In the hands of Iraqi-Hungarian, Danish-born artist Jasmin Franko, clay becomes a site for transformation and speculative world-building. Chronological time becomes distorted, and fixed understandings of history, the body, and technology are questioned. Drawing on science fiction and Afro-futurism’s critical fabulation as tools, her works invite the observer to defamiliarize with the present and to consider alternative cosmologies and temporalities.
Marthe Yung Mee Hansen: How did you start working with art, and what led you to focus on clay and ceramics in your practice?
Jasmin Franko: I grew up in a house where my mother was always painting and drawing. She handed down to me the ability to express myself in images and build worlds. Later on, I found that by moving from flat surfaces to sculptural work, I could give form to internal dialogues that I felt needed a body of some sort to obstruct the space. It became a way for me to measure myself physically in shapes that could hold complex questions around belonging and being in the world.
As for getting into ceramics, I was traveling in Northern India for a while, quite broke, after years of moving around. As I moved through the Himalayas, I got to know of the local clay and ceramic practice in the Chamba Valley. While I was still on this trip, I applied for and got accepted into the ceramics program at The Royal Danish Academy, located on the island of Bornholm.

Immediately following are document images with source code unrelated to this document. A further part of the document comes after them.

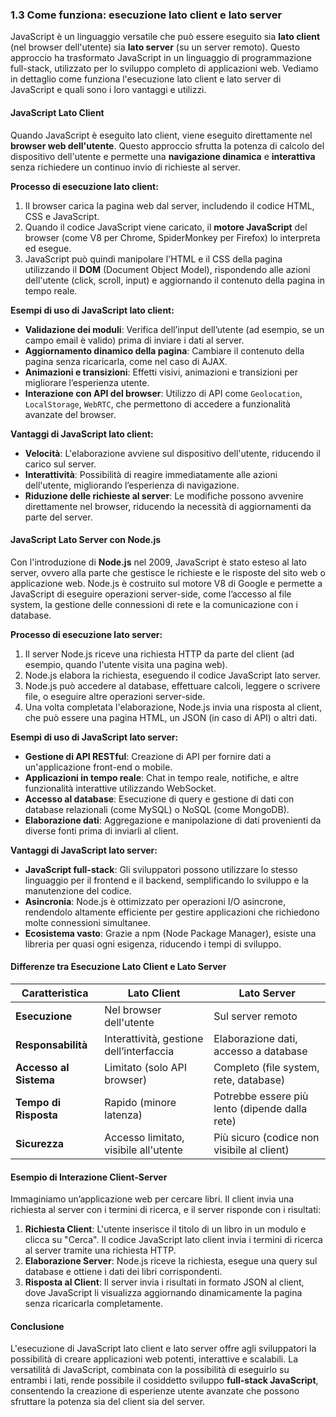 ### 1.3 Come funziona: esecuzione lato client e lato server

JavaScript è un linguaggio versatile che può essere eseguito sia **lato client** (nel browser dell'utente) sia **lato server** (su un server remoto). Questo approccio ha trasformato JavaScript in un linguaggio di programmazione full-stack, utilizzato per lo sviluppo completo di applicazioni web. Vediamo in dettaglio come funziona l'esecuzione lato client e lato server di JavaScript e quali sono i loro vantaggi e utilizzi.

#### JavaScript Lato Client

Quando JavaScript è eseguito lato client, viene eseguito direttamente nel **browser web dell'utente**. Questo approccio sfrutta la potenza di calcolo del dispositivo dell'utente e permette una **navigazione dinamica** e **interattiva** senza richiedere un continuo invio di richieste al server.

**Processo di esecuzione lato client:**
1. Il browser carica la pagina web dal server, includendo il codice HTML, CSS e JavaScript.
2. Quando il codice JavaScript viene caricato, il **motore JavaScript** del browser (come V8 per Chrome, SpiderMonkey per Firefox) lo interpreta ed esegue.
3. JavaScript può quindi manipolare l'HTML e il CSS della pagina utilizzando il **DOM** (Document Object Model), rispondendo alle azioni dell'utente (click, scroll, input) e aggiornando il contenuto della pagina in tempo reale.

**Esempi di uso di JavaScript lato client:**
- **Validazione dei moduli**: Verifica dell’input dell’utente (ad esempio, se un campo email è valido) prima di inviare i dati al server.
- **Aggiornamento dinamico della pagina**: Cambiare il contenuto della pagina senza ricaricarla, come nel caso di AJAX.
- **Animazioni e transizioni**: Effetti visivi, animazioni e transizioni per migliorare l’esperienza utente.
- **Interazione con API del browser**: Utilizzo di API come `Geolocation`, `LocalStorage`, `WebRTC`, che permettono di accedere a funzionalità avanzate del browser.

**Vantaggi di JavaScript lato client:**
- **Velocità**: L'elaborazione avviene sul dispositivo dell'utente, riducendo il carico sul server.
- **Interattività**: Possibilità di reagire immediatamente alle azioni dell'utente, migliorando l’esperienza di navigazione.
- **Riduzione delle richieste al server**: Le modifiche possono avvenire direttamente nel browser, riducendo la necessità di aggiornamenti da parte del server.

#### JavaScript Lato Server con Node.js

Con l'introduzione di **Node.js** nel 2009, JavaScript è stato esteso al lato server, ovvero alla parte che gestisce le richieste e le risposte del sito web o applicazione web. Node.js è costruito sul motore V8 di Google e permette a JavaScript di eseguire operazioni server-side, come l’accesso al file system, la gestione delle connessioni di rete e la comunicazione con i database.

**Processo di esecuzione lato server:**
1. Il server Node.js riceve una richiesta HTTP da parte del client (ad esempio, quando l'utente visita una pagina web).
2. Node.js elabora la richiesta, eseguendo il codice JavaScript lato server.
3. Node.js può accedere al database, effettuare calcoli, leggere o scrivere file, o eseguire altre operazioni server-side.
4. Una volta completata l'elaborazione, Node.js invia una risposta al client, che può essere una pagina HTML, un JSON (in caso di API) o altri dati.

**Esempi di uso di JavaScript lato server:**
- **Gestione di API RESTful**: Creazione di API per fornire dati a un'applicazione front-end o mobile.
- **Applicazioni in tempo reale**: Chat in tempo reale, notifiche, e altre funzionalità interattive utilizzando WebSocket.
- **Accesso al database**: Esecuzione di query e gestione di dati con database relazionali (come MySQL) o NoSQL (come MongoDB).
- **Elaborazione dati**: Aggregazione e manipolazione di dati provenienti da diverse fonti prima di inviarli al client.

**Vantaggi di JavaScript lato server:**
- **JavaScript full-stack**: Gli sviluppatori possono utilizzare lo stesso linguaggio per il frontend e il backend, semplificando lo sviluppo e la manutenzione del codice.
- **Asincronia**: Node.js è ottimizzato per operazioni I/O asincrone, rendendolo altamente efficiente per gestire applicazioni che richiedono molte connessioni simultanee.
- **Ecosistema vasto**: Grazie a npm (Node Package Manager), esiste una libreria per quasi ogni esigenza, riducendo i tempi di sviluppo.

#### Differenze tra Esecuzione Lato Client e Lato Server

| Caratteristica                    | Lato Client                             | Lato Server                              |
|-----------------------------------|-----------------------------------------|------------------------------------------|
| **Esecuzione**                    | Nel browser dell'utente                 | Sul server remoto                        |
| **Responsabilità**                | Interattività, gestione dell’interfaccia| Elaborazione dati, accesso a database    |
| **Accesso al Sistema**            | Limitato (solo API browser)             | Completo (file system, rete, database)   |
| **Tempo di Risposta**             | Rapido (minore latenza)                 | Potrebbe essere più lento (dipende dalla rete) |
| **Sicurezza**                     | Accesso limitato, visibile all'utente   | Più sicuro (codice non visibile al client) |

#### Esempio di Interazione Client-Server

Immaginiamo un’applicazione web per cercare libri. Il client invia una richiesta al server con i termini di ricerca, e il server risponde con i risultati:

1. **Richiesta Client**: L'utente inserisce il titolo di un libro in un modulo e clicca su "Cerca". Il codice JavaScript lato client invia i termini di ricerca al server tramite una richiesta HTTP.
2. **Elaborazione Server**: Node.js riceve la richiesta, esegue una query sul database e ottiene i dati dei libri corrispondenti.
3. **Risposta al Client**: Il server invia i risultati in formato JSON al client, dove JavaScript li visualizza aggiornando dinamicamente la pagina senza ricaricarla completamente.

#### Conclusione

L'esecuzione di JavaScript lato client e lato server offre agli sviluppatori la possibilità di creare applicazioni web potenti, interattive e scalabili. La versatilità di JavaScript, combinata con la possibilità di eseguirlo su entrambi i lati, rende possibile il cosiddetto sviluppo **full-stack JavaScript**, consentendo la creazione di esperienze utente avanzate che possono sfruttare la potenza sia del client sia del server.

Clay is incredibly generous, and I love that. It fits my temperament to work with a material that, in return for its abundance, demands a high level of caretaking and attention. In a way, the challenges of working with an alive material, is exactly what keep me dedicated. It has an immediate reaction and is responsive. Because of its innate qualities of animism, working with clay provokes intuitive methods, where subconscious questions get a lot of space to expand. It is instinctive for me to make work that feels as if it has created itself, and therefore my work often takes the shape of beings, bodies, or devices that have some kind of hidden ability.
MYMH: Memory has been a key theme in your work for a long time. Can you talk more about this?
JF: Yes, memory keeps on being a theme. It is not really memory as specific events that have occurred, but rather a search for ephemeral atmospheres and forms that evoke feelings of remembering. Forms that seem recognizable yet ambivalent, much like dream logics, can feel fleeting and intimately close at the same time. Because I work so closely in dialogue with the material, my practice has taken on the characteristics and qualities of clay in so many ways.
I understand clay as a timekeeping material, so it naturally becomes a medium for both preserving and distorting time. Sculptural work, as a physical manifestation of memories and contemplation, evokes a certain kind of urgency by interfering with our spaces and insisting on an interaction with form in an intimate and bodily way.
MYMH: The passing of time also becomes evident in some of your works that refer to relics or fossils. Do you have an interest in archeology?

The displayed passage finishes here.